Harari sintetiza de esta manera sencilla y sugerente (y de nuevo sin citar) parte de toda una tradición constructivista en Ciencias Sociales, que desde los años sesenta ha dado obras ya clásicas como La construcción social de la realidad de Berger y Luckmann (1966), La interpretación de las culturas de Clifford Geertz (1973) o Comunidades imaginadas de Benedict Anderson (1983). Un problema es que nuestro autor reduce a la ficción toda reflexión sobre la cultura y su papel en la historia humana. La cultura implica símbolos, ideas, imaginarios, pero también instituciones y normas sociales, incorporadas en prácticas y artefactos.
Los imaginarios colectivos son, efectivamente, un ingrediente esencial y constitutivo de toda realidad social, pero en un libro de pretensiones tan amplias no deberían descuidarse otras dimensiones. Una esclava en las Antillas no necesitaba creer en las justificaciones religiosas o raciales que permitían a traficantes y terratenientes dormir tranquilos, para verse obligada a trabajar de sol a sol hasta la extenuación en un ingenio azucarero. Las redes e instituciones sociales, no digamos las armas y las cadenas, tienen existencia y materialidad más allá de las ficciones sociales que las alimentan, y merecerían mucha mayor atención de la que les presta nuestro autor. También la geografía y el medio ambiente parecen supeditarse en exceso a la capacidad imaginativa y transformadora del ser humano.

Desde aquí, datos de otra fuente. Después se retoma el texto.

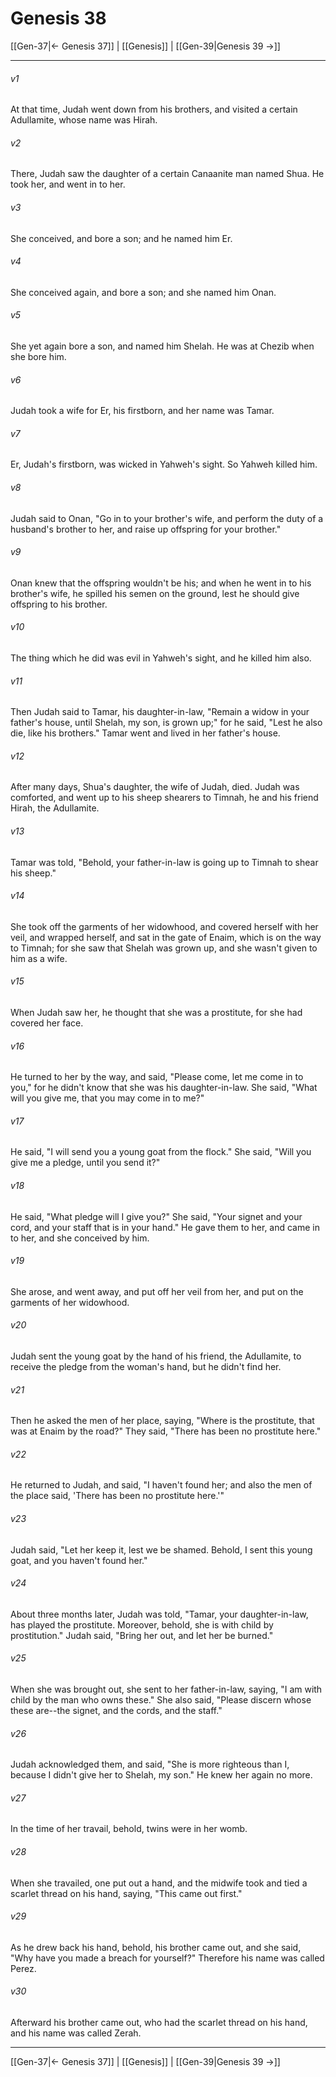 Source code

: # Genesis 38

[[Gen-37|← Genesis 37]] | [[Genesis]] | [[Gen-39|Genesis 39 →]]
***



###### v1 
At that time, Judah went down from his brothers, and visited a certain Adullamite, whose name was Hirah. 

###### v2 
There, Judah saw the daughter of a certain Canaanite man named Shua. He took her, and went in to her. 

###### v3 
She conceived, and bore a son; and he named him Er. 

###### v4 
She conceived again, and bore a son; and she named him Onan. 

###### v5 
She yet again bore a son, and named him Shelah. He was at Chezib when she bore him. 

###### v6 
Judah took a wife for Er, his firstborn, and her name was Tamar. 

###### v7 
Er, Judah's firstborn, was wicked in Yahweh's sight. So Yahweh killed him. 

###### v8 
Judah said to Onan, "Go in to your brother's wife, and perform the duty of a husband's brother to her, and raise up offspring for your brother." 

###### v9 
Onan knew that the offspring wouldn't be his; and when he went in to his brother's wife, he spilled his semen on the ground, lest he should give offspring to his brother. 

###### v10 
The thing which he did was evil in Yahweh's sight, and he killed him also. 

###### v11 
Then Judah said to Tamar, his daughter-in-law, "Remain a widow in your father's house, until Shelah, my son, is grown up;" for he said, "Lest he also die, like his brothers." Tamar went and lived in her father's house. 

###### v12 
After many days, Shua's daughter, the wife of Judah, died. Judah was comforted, and went up to his sheep shearers to Timnah, he and his friend Hirah, the Adullamite. 

###### v13 
Tamar was told, "Behold, your father-in-law is going up to Timnah to shear his sheep." 

###### v14 
She took off the garments of her widowhood, and covered herself with her veil, and wrapped herself, and sat in the gate of Enaim, which is on the way to Timnah; for she saw that Shelah was grown up, and she wasn't given to him as a wife. 

###### v15 
When Judah saw her, he thought that she was a prostitute, for she had covered her face. 

###### v16 
He turned to her by the way, and said, "Please come, let me come in to you," for he didn't know that she was his daughter-in-law. She said, "What will you give me, that you may come in to me?" 

###### v17 
He said, "I will send you a young goat from the flock." She said, "Will you give me a pledge, until you send it?" 

###### v18 
He said, "What pledge will I give you?" She said, "Your signet and your cord, and your staff that is in your hand." He gave them to her, and came in to her, and she conceived by him. 

###### v19 
She arose, and went away, and put off her veil from her, and put on the garments of her widowhood. 

###### v20 
Judah sent the young goat by the hand of his friend, the Adullamite, to receive the pledge from the woman's hand, but he didn't find her. 

###### v21 
Then he asked the men of her place, saying, "Where is the prostitute, that was at Enaim by the road?" They said, "There has been no prostitute here." 

###### v22 
He returned to Judah, and said, "I haven't found her; and also the men of the place said, 'There has been no prostitute here.'" 

###### v23 
Judah said, "Let her keep it, lest we be shamed. Behold, I sent this young goat, and you haven't found her." 

###### v24 
About three months later, Judah was told, "Tamar, your daughter-in-law, has played the prostitute. Moreover, behold, she is with child by prostitution." Judah said, "Bring her out, and let her be burned." 

###### v25 
When she was brought out, she sent to her father-in-law, saying, "I am with child by the man who owns these." She also said, "Please discern whose these are--the signet, and the cords, and the staff." 

###### v26 
Judah acknowledged them, and said, "She is more righteous than I, because I didn't give her to Shelah, my son." He knew her again no more. 

###### v27 
In the time of her travail, behold, twins were in her womb. 

###### v28 
When she travailed, one put out a hand, and the midwife took and tied a scarlet thread on his hand, saying, "This came out first." 

###### v29 
As he drew back his hand, behold, his brother came out, and she said, "Why have you made a breach for yourself?" Therefore his name was called Perez. 

###### v30 
Afterward his brother came out, who had the scarlet thread on his hand, and his name was called Zerah.

***
[[Gen-37|← Genesis 37]] | [[Genesis]] | [[Gen-39|Genesis 39 →]]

En cualquier caso, resulta especialmente sugerente su afirmación de que el dinero o el crédito se mantienen sobre ficciones sociales y el capitalismo constituye un «orden imaginado» (p. 132). Personalmente considero que esta es una línea de reflexión prometedora para deconstruir el propio concepto de capitalismo, como antes se ha hecho con otros. Desafortunadamente, de nuevo nuestro autor deja ese hilo suelto y en otros momentos, especialmente en la cuarta parte del libro, el capitalismo ya se ha convertido en un orden social mucho más sustantivo.

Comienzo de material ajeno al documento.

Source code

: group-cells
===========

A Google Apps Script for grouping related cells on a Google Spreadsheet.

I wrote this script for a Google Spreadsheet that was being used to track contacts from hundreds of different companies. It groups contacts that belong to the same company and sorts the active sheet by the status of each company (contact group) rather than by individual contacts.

3. La revolución agrícola fue una calamidad, tanto para la humanidad como para el resto de animales del planeta
Que el neolítico supuso, allí donde fue surgiendo, más horas de trabajo y menos de ocio, más dolencias e inseguridades, procesos crecientes de diferenciación y jerarquización social y de género, y en última instancia la posibilidad de construcción de ciudades, estados e imperios, con su correspondiente nivel de dominación y opresión sobre la mayoría, no es una idea novedosa al menos desde la obra del antropólogo Marshall Sahlins (Stone Age Economics, 1972), aunque probablemente sí lo sea para muchos lectores.
Más original es la incorporación de una especial sensibilidad hacia el resto de seres vivos del planeta. Harari describe el efecto trágico para los animales, tanto salvajes como domésticos, de la expansión del sapiens por todo el mundo y la posterior aparición de la agricultura, con una crudeza que nos conmueve, acostumbrados como estamos a no considerar esta dimensión en la historia humana. Este hilo se retomará al hablar de la mucho más reciente ganadería industrial.

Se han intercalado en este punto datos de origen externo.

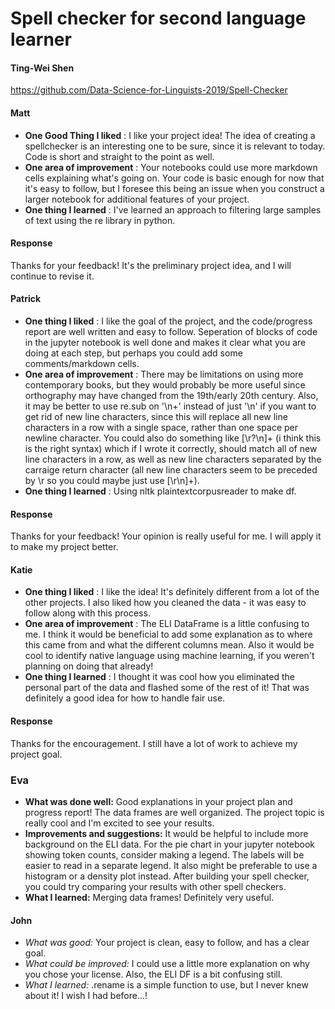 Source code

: # Spell checker for second language  learner

#### Ting-Wei Shen

<https://github.com/Data-Science-for-Linguists-2019/Spell-Checker>

#### Matt
* __One Good Thing I liked__ : I like your project idea! The idea of creating a spellchecker is an interesting one to be sure, since it is relevant to today. Code is short and straight to the point as well.
* __One area of improvement__ : Your notebooks could use more markdown cells explaining what's going on. Your code is basic enough for now that it's easy to follow, but I foresee this being an issue when you construct a larger notebook for additional features of your project.
* __One thing I learned__ : I've learned an approach to filtering large samples of text using the re library in python.

#### Response
Thanks for your feedback! It's the preliminary project idea, and I will continue to revise it.

#### Patrick
- **One thing I liked** : I like the goal of the project, and the code/progress report are well written and easy to follow. Seperation of blocks of code in the jupyter notebook is well done and makes it clear what you are doing at each step, but perhaps you could add some comments/markdown cells.
- **One area of improvement** : There may be limitations on using more contemporary books, but they would probably be more useful since orthography may have changed from the 19th/early 20th century. Also, it may be better to use re.sub on '\n+' instead of just '\n' if you want to get rid of new line characters, since this will replace all new line characters in a row with a single space, rather than one space per newline character. You could also do something like [\r?\n]+ (i think this is the right syntax) which if I wrote it correctly, should match all of new line characters in a row, as well as new line characters separated by the carraige return character (all new line characters seem to be preceded by \r so you could maybe just use [\r\n]+).
- **One thing I learned** : Using nltk plaintextcorpusreader to make df.

#### Response
Thanks for your feedback! Your opinion is really useful for me. I will apply it to make my project better.

#### Katie
- **One thing I liked** : I like the idea! It's definitely different from a lot of the other projects. I also liked how you cleaned the data - it was easy to follow along with this process.
- **One area of improvement** : The ELI DataFrame is a little confusing to me. I think it would be beneficial to add some explanation as to where this came from and what the different columns mean. Also it would be cool to identify native language using machine learning, if you weren't planning on doing that already!
- **One thing I learned** : I thought it was cool how you eliminated the personal part of the data and flashed some of the rest of it! That was definitely a good idea for how to handle fair use.

#### Response
Thanks for the encouragement. I still have a lot of work to achieve my project goal.

### Eva
- __What was done well:__ Good explanations in your project plan and progress report! The data frames are well organized. The project topic is really cool and I'm excited to see your results.
- __Improvements and suggestions:__ It would be helpful to include more background on the ELI data. For the pie chart in your jupyter notebook showing token counts, consider making a legend. The labels will be easier to read in a separate legend. It also might be preferable to use a histogram or a density plot instead. After building your spell checker, you could try comparing your results with other spell checkers.
- __What I learned:__ Merging data frames! Definitely very useful.

#### John
- *What was good:* Your project is clean, easy to follow, and has a 
clear goal.
- *What could be improved:* I could use a little more explanation on why 
you chose your license. Also, the ELI DF is a bit confusing still.
- *What I learned:* .rename is a simple function to use, but I never 
knew about it! I wish I had before...!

Esta agria reflexión, junto con otras anteriores sobre la relación del sapiens con otros homínidos cercanos, constituye una de las aportaciones más valiosas del libro: el cuestionamiento de la «soberbia de especie» que a menudo destilan muchas reflexiones (religiosas, filosóficas y hasta científicas) sobre el ser humano. En esta y otras ocasiones, Harari no evita los juicios de valor continuos y explícitos, que desmerecerían cualquier trabajo científico. (En este punto considero, sin embargo, que el carácter divulgativo y polemista de la obra soporta mejor que un trabajo más académico las pretensiones normativas del autor).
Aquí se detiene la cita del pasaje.